Give again, word for word, every line below from the one that has "The default value is 1.0E-3." through the one that has "the WF basis", both included, and no others.

Collected data
╔══

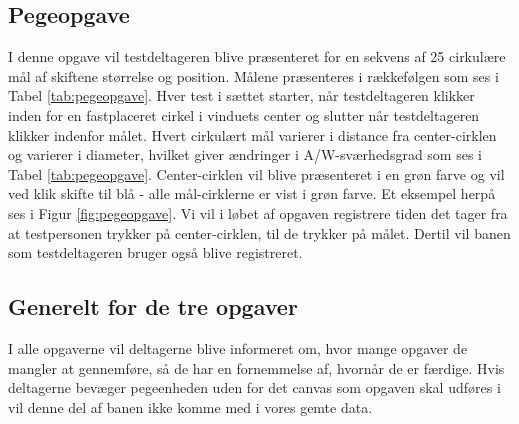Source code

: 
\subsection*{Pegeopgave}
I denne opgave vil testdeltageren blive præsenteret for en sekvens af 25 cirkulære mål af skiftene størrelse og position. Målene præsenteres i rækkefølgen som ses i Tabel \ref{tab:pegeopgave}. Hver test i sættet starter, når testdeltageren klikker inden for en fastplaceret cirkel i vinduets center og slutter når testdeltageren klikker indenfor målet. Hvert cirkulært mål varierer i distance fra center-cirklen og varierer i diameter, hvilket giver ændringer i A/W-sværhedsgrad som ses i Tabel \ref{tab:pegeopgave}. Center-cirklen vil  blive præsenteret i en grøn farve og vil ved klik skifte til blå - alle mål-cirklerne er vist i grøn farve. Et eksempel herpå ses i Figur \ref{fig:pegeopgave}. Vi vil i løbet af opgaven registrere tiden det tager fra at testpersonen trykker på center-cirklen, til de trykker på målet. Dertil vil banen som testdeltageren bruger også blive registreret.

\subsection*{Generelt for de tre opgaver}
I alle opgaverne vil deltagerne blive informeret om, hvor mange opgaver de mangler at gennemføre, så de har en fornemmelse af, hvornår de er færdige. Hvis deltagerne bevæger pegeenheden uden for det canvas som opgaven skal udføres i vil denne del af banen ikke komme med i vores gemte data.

╚══
╔══

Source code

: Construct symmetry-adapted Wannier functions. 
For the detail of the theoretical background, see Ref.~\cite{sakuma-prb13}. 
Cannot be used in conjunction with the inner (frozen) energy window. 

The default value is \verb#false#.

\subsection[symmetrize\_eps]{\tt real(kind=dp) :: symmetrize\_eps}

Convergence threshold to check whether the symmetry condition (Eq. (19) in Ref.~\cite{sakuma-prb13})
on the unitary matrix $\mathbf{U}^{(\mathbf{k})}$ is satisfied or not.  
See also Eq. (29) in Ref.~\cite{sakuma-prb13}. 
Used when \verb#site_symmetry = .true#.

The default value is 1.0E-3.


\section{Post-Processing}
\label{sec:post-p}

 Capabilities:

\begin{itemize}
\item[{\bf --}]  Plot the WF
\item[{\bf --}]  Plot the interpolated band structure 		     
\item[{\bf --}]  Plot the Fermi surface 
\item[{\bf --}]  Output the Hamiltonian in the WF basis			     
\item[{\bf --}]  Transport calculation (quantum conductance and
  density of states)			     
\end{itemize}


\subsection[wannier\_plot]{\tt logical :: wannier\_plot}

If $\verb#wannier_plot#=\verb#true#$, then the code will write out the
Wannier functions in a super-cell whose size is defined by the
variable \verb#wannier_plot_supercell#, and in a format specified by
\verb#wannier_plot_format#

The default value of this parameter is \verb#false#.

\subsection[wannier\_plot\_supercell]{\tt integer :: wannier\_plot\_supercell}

╚══
╔══

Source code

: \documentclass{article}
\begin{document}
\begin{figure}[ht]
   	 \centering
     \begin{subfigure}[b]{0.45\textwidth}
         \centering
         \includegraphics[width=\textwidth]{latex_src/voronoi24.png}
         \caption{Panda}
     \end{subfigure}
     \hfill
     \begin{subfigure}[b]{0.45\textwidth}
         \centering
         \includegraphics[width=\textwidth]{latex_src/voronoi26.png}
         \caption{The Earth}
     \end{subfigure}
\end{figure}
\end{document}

╚══

▶ **EXERCISE ANSWER**:
The default value is 1.0E-3.


\section{Post-Processing}
\label{sec:post-p}

 Capabilities:

\begin{itemize}
\item[{\bf --}]  Plot the WF
\item[{\bf --}]  Plot the interpolated band structure 		     
\item[{\bf --}]  Plot the Fermi surface 
\item[{\bf --}]  Output the Hamiltonian in the WF basis			     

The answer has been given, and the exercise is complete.